Hello Mr CPU.  What Have We Here?

We also get CPU cores.  Good ones.  With big caches.  And low latency.  And out-of-order execution.  And lots of memory.  And a low-level ISA.  And virtual memory, And, … you get the picture.  The CPU is great.  But, it has its own issues; it isn’t perfect either.  CPUs are different from each other too.  They wouldn’t be getting better if they were exactly the same every year.  Better requires different.  But, the CPU ISA is a much more-direct, low-level interface than a graphics API.  Also, the big CPU differences are exposed: core count, cache size, supported ISA version, etc.

When I moved off the Larrabee project, I adapted some of my experiments for the traditional cores.  I was thrilled to find there’s a lot of juice available if you’re willing to program the whole machine.  Programming a mainstream CPU as a throughput machine works much better than I expected.  I wanted to take what I learned about throughput programming for Larrabee, and apply it to a software rasterizer for traditional cores.

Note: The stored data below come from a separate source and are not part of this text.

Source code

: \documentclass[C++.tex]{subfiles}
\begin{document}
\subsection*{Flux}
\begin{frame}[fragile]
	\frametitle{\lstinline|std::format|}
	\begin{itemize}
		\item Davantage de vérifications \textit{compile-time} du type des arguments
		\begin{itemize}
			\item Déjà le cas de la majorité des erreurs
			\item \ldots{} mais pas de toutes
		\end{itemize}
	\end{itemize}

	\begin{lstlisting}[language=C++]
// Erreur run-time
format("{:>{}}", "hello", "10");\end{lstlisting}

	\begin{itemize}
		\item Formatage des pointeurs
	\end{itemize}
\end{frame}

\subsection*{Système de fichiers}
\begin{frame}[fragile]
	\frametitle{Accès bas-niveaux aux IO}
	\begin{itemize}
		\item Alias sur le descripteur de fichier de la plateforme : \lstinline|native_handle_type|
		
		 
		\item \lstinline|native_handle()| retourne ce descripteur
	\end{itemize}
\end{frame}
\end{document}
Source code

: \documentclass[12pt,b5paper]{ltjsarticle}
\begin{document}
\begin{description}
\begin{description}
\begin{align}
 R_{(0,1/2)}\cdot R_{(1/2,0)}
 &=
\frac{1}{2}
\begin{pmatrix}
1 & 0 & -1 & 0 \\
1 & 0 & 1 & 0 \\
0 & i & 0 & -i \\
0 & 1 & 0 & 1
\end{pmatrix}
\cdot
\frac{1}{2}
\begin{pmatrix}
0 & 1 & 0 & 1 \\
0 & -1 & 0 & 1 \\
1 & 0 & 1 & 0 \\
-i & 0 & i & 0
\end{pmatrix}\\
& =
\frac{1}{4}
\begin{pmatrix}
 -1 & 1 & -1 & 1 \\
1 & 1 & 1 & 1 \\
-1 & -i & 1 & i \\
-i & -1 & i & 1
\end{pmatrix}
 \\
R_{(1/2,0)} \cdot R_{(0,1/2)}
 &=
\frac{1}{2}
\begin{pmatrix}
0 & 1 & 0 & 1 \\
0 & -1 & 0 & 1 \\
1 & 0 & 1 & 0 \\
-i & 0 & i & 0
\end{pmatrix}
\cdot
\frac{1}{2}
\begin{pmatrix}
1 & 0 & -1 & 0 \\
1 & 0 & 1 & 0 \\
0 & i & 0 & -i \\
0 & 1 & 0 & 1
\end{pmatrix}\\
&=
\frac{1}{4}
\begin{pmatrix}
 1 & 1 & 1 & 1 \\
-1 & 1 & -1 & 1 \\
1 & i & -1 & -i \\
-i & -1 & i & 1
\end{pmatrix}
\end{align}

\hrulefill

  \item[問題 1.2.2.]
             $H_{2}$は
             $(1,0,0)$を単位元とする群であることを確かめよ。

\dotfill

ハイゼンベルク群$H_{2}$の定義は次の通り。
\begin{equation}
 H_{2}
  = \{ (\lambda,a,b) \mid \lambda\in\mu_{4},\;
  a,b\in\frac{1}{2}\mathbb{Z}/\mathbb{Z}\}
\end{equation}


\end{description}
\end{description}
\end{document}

I love flexibility.  I’m not at all happy that the rasterizer is fixed-function.  I realize that the perf/watt value is high.  But, what if we want to innovate at the rasterizer level?  Consider a hypothetical AA approach that’s elegant if we can modify the rasterizer, but hideous otherwise.  How do we even know for sure the idea really works?  How do we know it doesn’t have bizarre temporal artifacts?  How do we know it doesn’t have corner cases, or introduce a glass jaw?  It’s easy to claim a HW change will enable some new elegance.  It’s an entirely different thing to convincingly demonstrate it.  Similarly, what if some future GPU has a cool new rasterizer feature?  How do we productively work with it before getting real HW – that won’t be available for years?

Where Is That Confounded Software Rasterizer?

A software rasterizer is in order.  Note that none of the mentioned motivations require peak performance.  Any performance improvements we make will increase our productivity.  But, I know just how deep the perf well goes.  We can drink for days.  I’m confident that we can be fast enough to be useful to real games, in the real world, right now.

Can we make a rasterizer that’s fast enough to actually be useful?  Yes, we can.